(THE PROBLEM)
Find every line of the records that has "formula" and return it.
• • • • • • •
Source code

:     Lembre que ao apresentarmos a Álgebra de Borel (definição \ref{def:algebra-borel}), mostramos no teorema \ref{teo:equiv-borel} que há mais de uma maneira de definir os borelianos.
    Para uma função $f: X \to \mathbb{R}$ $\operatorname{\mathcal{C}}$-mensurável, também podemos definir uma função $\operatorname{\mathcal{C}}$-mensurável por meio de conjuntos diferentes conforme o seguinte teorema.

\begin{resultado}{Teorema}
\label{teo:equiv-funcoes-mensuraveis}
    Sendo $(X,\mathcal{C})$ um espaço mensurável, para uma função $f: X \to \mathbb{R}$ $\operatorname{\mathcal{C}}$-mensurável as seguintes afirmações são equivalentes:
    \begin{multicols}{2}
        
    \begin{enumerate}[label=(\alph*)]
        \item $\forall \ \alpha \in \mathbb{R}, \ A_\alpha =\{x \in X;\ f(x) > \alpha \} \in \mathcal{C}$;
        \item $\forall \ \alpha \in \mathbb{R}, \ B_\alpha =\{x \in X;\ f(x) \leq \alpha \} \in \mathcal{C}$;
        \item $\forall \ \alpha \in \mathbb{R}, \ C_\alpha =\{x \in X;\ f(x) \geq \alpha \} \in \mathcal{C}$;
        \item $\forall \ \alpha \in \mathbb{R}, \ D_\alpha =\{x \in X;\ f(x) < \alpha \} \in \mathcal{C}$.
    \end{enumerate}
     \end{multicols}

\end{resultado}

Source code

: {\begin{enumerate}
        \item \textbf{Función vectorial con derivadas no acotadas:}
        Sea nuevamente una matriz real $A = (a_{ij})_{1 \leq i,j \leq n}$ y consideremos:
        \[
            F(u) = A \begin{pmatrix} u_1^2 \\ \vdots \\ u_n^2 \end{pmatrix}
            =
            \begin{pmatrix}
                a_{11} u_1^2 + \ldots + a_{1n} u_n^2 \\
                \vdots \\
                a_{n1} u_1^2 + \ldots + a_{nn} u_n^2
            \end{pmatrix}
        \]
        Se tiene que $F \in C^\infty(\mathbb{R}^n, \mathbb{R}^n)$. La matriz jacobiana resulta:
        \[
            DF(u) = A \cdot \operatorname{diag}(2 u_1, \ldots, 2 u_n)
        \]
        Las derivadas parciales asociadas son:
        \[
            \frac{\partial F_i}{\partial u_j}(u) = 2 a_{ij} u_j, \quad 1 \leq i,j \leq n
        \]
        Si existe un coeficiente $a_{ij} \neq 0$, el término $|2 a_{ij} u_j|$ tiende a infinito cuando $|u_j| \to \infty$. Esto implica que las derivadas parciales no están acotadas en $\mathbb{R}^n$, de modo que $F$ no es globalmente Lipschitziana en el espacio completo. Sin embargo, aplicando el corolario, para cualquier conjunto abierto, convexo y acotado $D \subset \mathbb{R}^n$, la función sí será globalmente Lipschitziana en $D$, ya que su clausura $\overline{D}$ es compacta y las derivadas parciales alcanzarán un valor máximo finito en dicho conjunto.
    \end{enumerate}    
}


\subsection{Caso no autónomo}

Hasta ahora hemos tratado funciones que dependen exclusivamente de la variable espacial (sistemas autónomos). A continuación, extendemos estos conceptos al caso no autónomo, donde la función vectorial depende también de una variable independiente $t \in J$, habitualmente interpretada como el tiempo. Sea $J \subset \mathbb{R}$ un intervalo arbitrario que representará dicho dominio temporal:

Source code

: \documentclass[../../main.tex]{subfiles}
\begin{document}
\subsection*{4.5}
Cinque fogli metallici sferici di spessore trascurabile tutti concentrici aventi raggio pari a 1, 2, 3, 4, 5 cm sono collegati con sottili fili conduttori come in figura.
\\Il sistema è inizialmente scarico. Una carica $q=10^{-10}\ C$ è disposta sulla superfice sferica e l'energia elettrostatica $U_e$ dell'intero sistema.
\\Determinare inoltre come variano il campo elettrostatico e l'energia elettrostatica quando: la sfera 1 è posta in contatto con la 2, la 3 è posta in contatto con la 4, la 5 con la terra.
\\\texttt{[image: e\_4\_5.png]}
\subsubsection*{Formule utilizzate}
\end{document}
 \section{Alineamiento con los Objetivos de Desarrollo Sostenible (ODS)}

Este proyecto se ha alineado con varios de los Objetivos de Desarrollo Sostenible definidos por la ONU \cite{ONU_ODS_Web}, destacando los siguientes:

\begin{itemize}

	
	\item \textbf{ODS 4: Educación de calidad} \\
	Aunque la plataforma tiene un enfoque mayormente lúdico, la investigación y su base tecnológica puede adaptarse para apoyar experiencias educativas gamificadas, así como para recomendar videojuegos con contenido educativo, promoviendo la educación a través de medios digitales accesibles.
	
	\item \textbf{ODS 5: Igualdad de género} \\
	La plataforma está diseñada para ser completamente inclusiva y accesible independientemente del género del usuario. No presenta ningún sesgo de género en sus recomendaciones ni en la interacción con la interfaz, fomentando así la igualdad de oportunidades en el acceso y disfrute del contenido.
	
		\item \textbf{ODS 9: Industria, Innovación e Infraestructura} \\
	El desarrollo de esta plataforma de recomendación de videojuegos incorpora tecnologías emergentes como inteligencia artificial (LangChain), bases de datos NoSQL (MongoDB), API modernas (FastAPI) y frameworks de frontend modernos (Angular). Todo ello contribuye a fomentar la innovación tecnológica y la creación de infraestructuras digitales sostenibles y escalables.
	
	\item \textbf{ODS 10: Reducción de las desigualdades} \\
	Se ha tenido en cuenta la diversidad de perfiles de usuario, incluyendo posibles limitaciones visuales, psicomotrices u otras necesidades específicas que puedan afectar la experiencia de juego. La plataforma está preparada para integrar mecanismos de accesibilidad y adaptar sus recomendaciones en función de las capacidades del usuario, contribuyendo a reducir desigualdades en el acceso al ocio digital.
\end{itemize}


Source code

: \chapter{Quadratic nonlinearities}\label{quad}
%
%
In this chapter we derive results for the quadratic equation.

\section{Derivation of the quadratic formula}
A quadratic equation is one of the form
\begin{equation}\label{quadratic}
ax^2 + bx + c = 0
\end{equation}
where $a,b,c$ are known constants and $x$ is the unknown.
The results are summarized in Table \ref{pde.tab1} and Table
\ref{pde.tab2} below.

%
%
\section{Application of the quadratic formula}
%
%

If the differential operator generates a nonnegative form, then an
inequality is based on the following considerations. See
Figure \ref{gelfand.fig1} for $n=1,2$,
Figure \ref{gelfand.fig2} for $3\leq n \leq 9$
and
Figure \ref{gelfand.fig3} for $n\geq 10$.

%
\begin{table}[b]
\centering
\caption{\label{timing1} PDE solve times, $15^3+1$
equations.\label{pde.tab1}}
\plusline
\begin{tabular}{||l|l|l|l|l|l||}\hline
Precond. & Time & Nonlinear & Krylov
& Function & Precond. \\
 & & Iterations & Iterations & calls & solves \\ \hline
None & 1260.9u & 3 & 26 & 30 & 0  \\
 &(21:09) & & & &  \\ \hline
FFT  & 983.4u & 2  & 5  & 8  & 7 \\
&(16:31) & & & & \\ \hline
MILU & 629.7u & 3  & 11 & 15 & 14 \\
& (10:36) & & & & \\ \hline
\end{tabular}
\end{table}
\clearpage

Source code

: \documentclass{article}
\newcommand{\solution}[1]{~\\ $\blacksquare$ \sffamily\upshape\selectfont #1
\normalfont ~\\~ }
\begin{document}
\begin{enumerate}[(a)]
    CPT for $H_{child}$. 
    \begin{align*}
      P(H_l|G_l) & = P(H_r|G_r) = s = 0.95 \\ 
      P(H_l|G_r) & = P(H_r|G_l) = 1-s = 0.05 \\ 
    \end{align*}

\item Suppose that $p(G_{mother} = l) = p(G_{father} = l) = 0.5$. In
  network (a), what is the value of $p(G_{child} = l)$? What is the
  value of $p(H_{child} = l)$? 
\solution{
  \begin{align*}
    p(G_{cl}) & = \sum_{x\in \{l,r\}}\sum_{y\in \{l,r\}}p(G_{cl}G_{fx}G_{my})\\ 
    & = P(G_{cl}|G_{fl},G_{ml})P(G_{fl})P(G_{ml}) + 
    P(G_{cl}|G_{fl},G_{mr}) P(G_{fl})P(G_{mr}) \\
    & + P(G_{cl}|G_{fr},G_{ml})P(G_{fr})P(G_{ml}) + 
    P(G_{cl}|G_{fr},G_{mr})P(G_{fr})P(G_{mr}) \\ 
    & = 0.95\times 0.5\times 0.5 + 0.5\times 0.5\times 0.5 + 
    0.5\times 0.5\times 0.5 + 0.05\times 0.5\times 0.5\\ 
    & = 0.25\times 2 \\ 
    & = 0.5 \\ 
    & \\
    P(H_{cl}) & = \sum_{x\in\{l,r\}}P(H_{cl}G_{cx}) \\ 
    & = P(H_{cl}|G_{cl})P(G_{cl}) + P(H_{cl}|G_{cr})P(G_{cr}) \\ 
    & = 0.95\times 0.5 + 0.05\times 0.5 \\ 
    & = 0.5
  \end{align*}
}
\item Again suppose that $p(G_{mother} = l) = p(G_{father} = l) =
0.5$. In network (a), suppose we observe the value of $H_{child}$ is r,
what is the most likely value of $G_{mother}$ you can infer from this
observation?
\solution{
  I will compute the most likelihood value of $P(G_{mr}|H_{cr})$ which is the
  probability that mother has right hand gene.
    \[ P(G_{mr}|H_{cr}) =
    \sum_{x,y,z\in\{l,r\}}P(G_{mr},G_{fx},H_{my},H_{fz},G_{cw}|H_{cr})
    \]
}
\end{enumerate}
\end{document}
• • • • • • •
(RESPONSE TO THE EXERCISE)
\section{Derivation of the quadratic formula}
\section{Application of the quadratic formula}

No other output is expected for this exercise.